1st step is legally document the user's intention. Such as a PASSWORD on the device. THEN you pass anti-cracking/hacking law that makes it a CRIME to break into the device (even if the password is 1234) because the user intention and expectation has been clearly indicated (even if it's incompetently practiced.)
(Score: 0) by Anonymous Coward on Tuesday December 14 2021, @09:43PM
1st party can do it though security permissions. An app nor website shouldn't be able to get battery levels unless the user allowed it to. Nor should an app fail to function without that data. And the user should be able to pipe in different battery level stats from a different source.
Remember Zone Alarm? That hugely annoying yet awesome Windows firewall? Absolutely every network connection attempt from anything was flagged by Zone Alarm and you could control what happened. That type of quality software and granularity needs to come back.
Sadly you can't trust any of the main providers. They all abuse their positions to push their own products and views. An Apple example is how they handle Bluetooth. The off button is only a short-term, limited to your current location off button. The real off switch is buried in their badly categorized settings. Plus every software update turns Bluetooth back on so they can scan your surrounding area and update their wireless maps. I've noticed Siri being harder to keep off as well.
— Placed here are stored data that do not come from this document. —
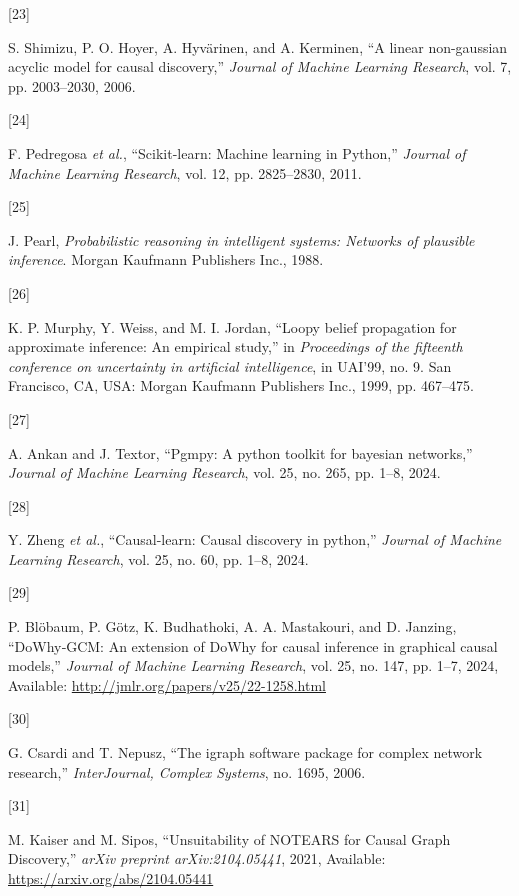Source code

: \documentclass[
]{article}
\newlength{\cslhangindent}
\newlength{\csllabelwidth}
\newenvironment{CSLReferences}[2] %
 {\begin{list}{}{%
  \setlength{\itemindent}{0pt}
  \setlength{\leftmargin}{0pt}
  \setlength{\parsep}{0pt}
  \ifodd #1
   \setlength{\leftmargin}{\cslhangindent}
   \setlength{\itemindent}{-1\cslhangindent}
  \fi
  \setlength{\itemsep}{#2\baselineskip}}}
 {\end{list}}
\newcommand{\CSLLeftMargin}[1]{\parbox[t]{\csllabelwidth}{\strut#1\strut}}
\newcommand{\CSLRightInline}[1]{\parbox[t]{\linewidth - \csllabelwidth}{\strut#1\strut}}
\theoremstyle{definition}
\theoremstyle{remark}
\begin{document}
\begin{CSLReferences}{0}{0}
\CSLLeftMargin{{[}23{]} }%
\CSLRightInline{S. Shimizu, P. O. Hoyer, A. Hyvärinen, and A. Kerminen,
{``A linear non-gaussian acyclic model for causal discovery,''}
\emph{Journal of Machine Learning Research}, vol. 7, pp. 2003--2030,
2006.}

\CSLLeftMargin{{[}24{]} }%
\CSLRightInline{F. Pedregosa \emph{et al.}, {``Scikit-learn: Machine
learning in {P}ython,''} \emph{Journal of Machine Learning Research},
vol. 12, pp. 2825--2830, 2011.}

\CSLLeftMargin{{[}25{]} }%
\CSLRightInline{J. Pearl, \emph{Probabilistic reasoning in intelligent
systems: Networks of plausible inference}. Morgan Kaufmann Publishers
Inc., 1988.}

\CSLLeftMargin{{[}26{]} }%
\CSLRightInline{K. P. Murphy, Y. Weiss, and M. I. Jordan, {``Loopy
belief propagation for approximate inference: An empirical study,''} in
\emph{Proceedings of the fifteenth conference on uncertainty in
artificial intelligence}, in UAI'99, no. 9. San Francisco, CA, USA:
Morgan Kaufmann Publishers Inc., 1999, pp. 467--475.}

\CSLLeftMargin{{[}27{]} }%
\CSLRightInline{A. Ankan and J. Textor, {``Pgmpy: A python toolkit for
bayesian networks,''} \emph{Journal of Machine Learning Research}, vol.
25, no. 265, pp. 1--8, 2024.}

\CSLLeftMargin{{[}28{]} }%
\CSLRightInline{Y. Zheng \emph{et al.}, {``Causal-learn: Causal
discovery in python,''} \emph{Journal of Machine Learning Research},
vol. 25, no. 60, pp. 1--8, 2024.}

\CSLLeftMargin{{[}29{]} }%
\CSLRightInline{P. Blöbaum, P. Götz, K. Budhathoki, A. A. Mastakouri,
and D. Janzing, {``DoWhy‑GCM: An extension of DoWhy for causal inference
in graphical causal models,''} \emph{Journal of Machine Learning
Research}, vol. 25, no. 147, pp. 1--7, 2024, Available:
\url{http://jmlr.org/papers/v25/22-1258.html}}

\CSLLeftMargin{{[}30{]} }%
\CSLRightInline{G. Csardi and T. Nepusz, {``The igraph software package
for complex network research,''} \emph{InterJournal, Complex Systems},
no. 1695, 2006.}

\CSLLeftMargin{{[}31{]} }%
\CSLRightInline{M. Kaiser and M. Sipos, {``{Unsuitability of NOTEARS for
Causal Graph Discovery},''} \emph{arXiv preprint arXiv:2104.05441},
2021, Available: \url{https://arxiv.org/abs/2104.05441}}

\end{CSLReferences}
\end{document}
Keep in mind most of those cookie notifications are still illegal anyway. The governments don't really care or are too busy or too underfunded to care. Something about how they default to all on, it takes far more clicks to turn things off then to accept everything, and they interfere with how you use the site. There was a Slashdot article about it. It's similar to how Obama Care would have maintained people's current plan prices but insurers decided to drop the plans and make new ones so they could charge more without raising existing prices. Technically rights protectors try but in practice they always fail.